1.3 Animalisation – Humanisation et Mécanisation
La transgression, des qualités humaines et animales, se poursuit et tend vers l'humanisation de l'animal, l'animalisation de l'homme et une mécanisation double de l'homme et l'animal.
Chez Gouraud, c'est sous le joug de l'humour que s'effectue la transgression. Ainsi Dimitri est comparé à de la viande : « il pivote sur lui-même, comme un gigot en broche » (GOURAUD, Riboy, p.227). Son cheval se transforme en objet humain et prend le statut de « grosse peluche ventripotente » (GOURAUD, Riboy, p.207). Mieux encore, Dimitri se présente à lui « Moi, je m'appelle ... » fait un monologue, le questionne sur son identité (le lecteur à alors l'impression d'assister à une scène du théâtre de l'absurde). Il finit par lui donner un nom mais pas « un vrai nom de cheval » car « t'es pas un vrai cheval. Tu n'es qu'une boule de poils entêtée. Un gnome hirsute. T'es n'importe quoi » (GOURAUD, Riboy, p.222). Le point culminant du renversement est atteint quand l'animal est plus distingué que l'homme.

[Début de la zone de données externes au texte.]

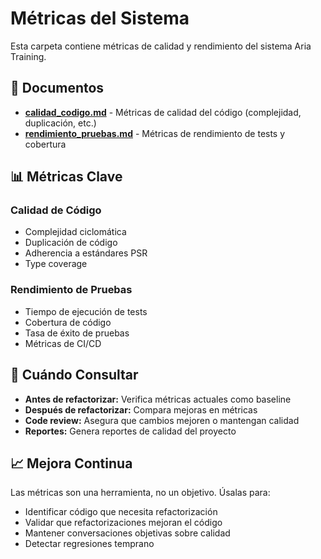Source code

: # Métricas del Sistema

Esta carpeta contiene métricas de calidad y rendimiento del sistema Aria Training.

## 📄 Documentos

- **[calidad_codigo.md](calidad_codigo.md)** - Métricas de calidad del código (complejidad, duplicación, etc.)
- **[rendimiento_pruebas.md](rendimiento_pruebas.md)** - Métricas de rendimiento de tests y cobertura

## 📊 Métricas Clave

### Calidad de Código
- Complejidad ciclomática
- Duplicación de código
- Adherencia a estándares PSR
- Type coverage

### Rendimiento de Pruebas
- Tiempo de ejecución de tests
- Cobertura de código
- Tasa de éxito de pruebas
- Métricas de CI/CD

## 🎯 Cuándo Consultar

- **Antes de refactorizar:** Verifica métricas actuales como baseline
- **Después de refactorizar:** Compara mejoras en métricas
- **Code review:** Asegura que cambios mejoren o mantengan calidad
- **Reportes:** Genera reportes de calidad del proyecto

## 📈 Mejora Continua

Las métricas son una herramienta, no un objetivo. Úsalas para:
- Identificar código que necesita refactorización
- Validar que refactorizaciones mejoran el código
- Mantener conversaciones objetivas sobre calidad
- Detectar regresiones temprano
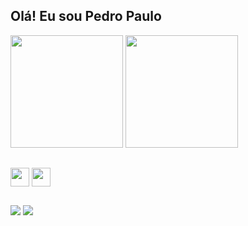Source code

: ## Olá! Eu sou Pedro Paulo
<div>
  <img height ="180" widht ="120" src="https://github-readme-stats.vercel.app/api?username=Santiago956&theme=blueberry&show_icons=true&hide_border=true&count_private=true">
  <img height ="180"  widht ="100" src="https://github-readme-stats.vercel.app/api/top-langs/?username=Santiago956&theme=blueberry&show_icons=true&hide_border=true&layout=compact">
</div>

##

<div style ="display: inline_block">
  <img align = "center" height ="30" widht ="40" src="https://cdn.jsdelivr.net/gh/devicons/devicon@latest/icons/html5/html5-original.svg" />
  <img align = "center" height ="30" widht ="40" src="https://cdn.jsdelivr.net/gh/devicons/devicon@latest/icons/css3/css3-original.svg" />      
</div>

##

<div>
  <a href="mailto:ppfsantiago@gmail.com" target="_blank"><img src="https://img.shields.io/badge/Gmail-D14836?style=for-the-badge&logo=gmail&logoColor=white"></a>
  <a href="www.linkedin.com/in/ppsantiago"><img src="https://img.shields.io/badge/LinkedIn-0077B5?style=for-the-badge&logo=linkedin&logoColor=white"></a>
</div>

Il déguste « sa salade forestière » tandis que l'homme « s'empiffre de la bestiole à moitié crue en se brûlant les doigts. » (GOURAUD, Riboy, p.231). Ces basculements humoristiques reposent sur des associations décalées d’adjectifs et de substantifs : un animal se voit « condescendant », une dame va « aboyer » ; allant même jusqu'à la zoomorphisation : un homme-crapaud et un gardien-bouledogue. Un trait particulier de Gouraud, est celui d'une mécanisation de l'homme et de l'animal. Il s'agit d'un dépassement des qualités pour parvenir à une mécanisation globale : si homme et animal sont des machines, il n'y a plus de différence (même si la mécanique reste une production humaine). Ainsi, l'homme marche « comme un automate, d'une démarche mécanique » (GOURAUD, Riboy, p.224) et les membres de l'animal sont « comme les pistons d'un moteur. On dirait une machine à coudre mais le tissu qu'elles piquent est un long ruban d'eau gelée. » (GOURAUD, Riboy, p.223). Le cheval devient un cheval-vapeur: « comme des soufflets de forge », « expulsant des jets de vapeur » (GOURAUD, Riboy, p.217). Le ton de Bartabas est beaucoup plus exalté. L'animalisation de l'homme tend à montrer un retour à des racines primitives.
 
(BARTABAS, Chamane, 00:44:36 - 00:45:06)

Dans cet extrait, la musique ajoutée au gros plan fixe sur les yeux du héros, le font ressembler à un animal traqué, sur la défensive. La contradiction est mise en avant avec le regard du jeune bûcheron : un mélange de peur, de stupéfaction et d'innocence. Les plans caméras sont très importants chez Bartabas. En centrant le regard animal, il l'humanise et attire l'attention sur la morphologie de l’œil.
(BARTABAS, Chamane, 00:25:09)

L'image, ci-contre, montre de légères marques sombres au dessus de ses yeux. Elles nous apparaissent telles des sourcils. Les yeux prennent différentes expressions que nous avons tendance à humaniser.

     Nous venons d'observer le processus de transgression des qualités humaines et animales. C'est dans cet univers aux frontières perméables que le centaure va émerger. Il est à la fois cause et résultat de cette transgression.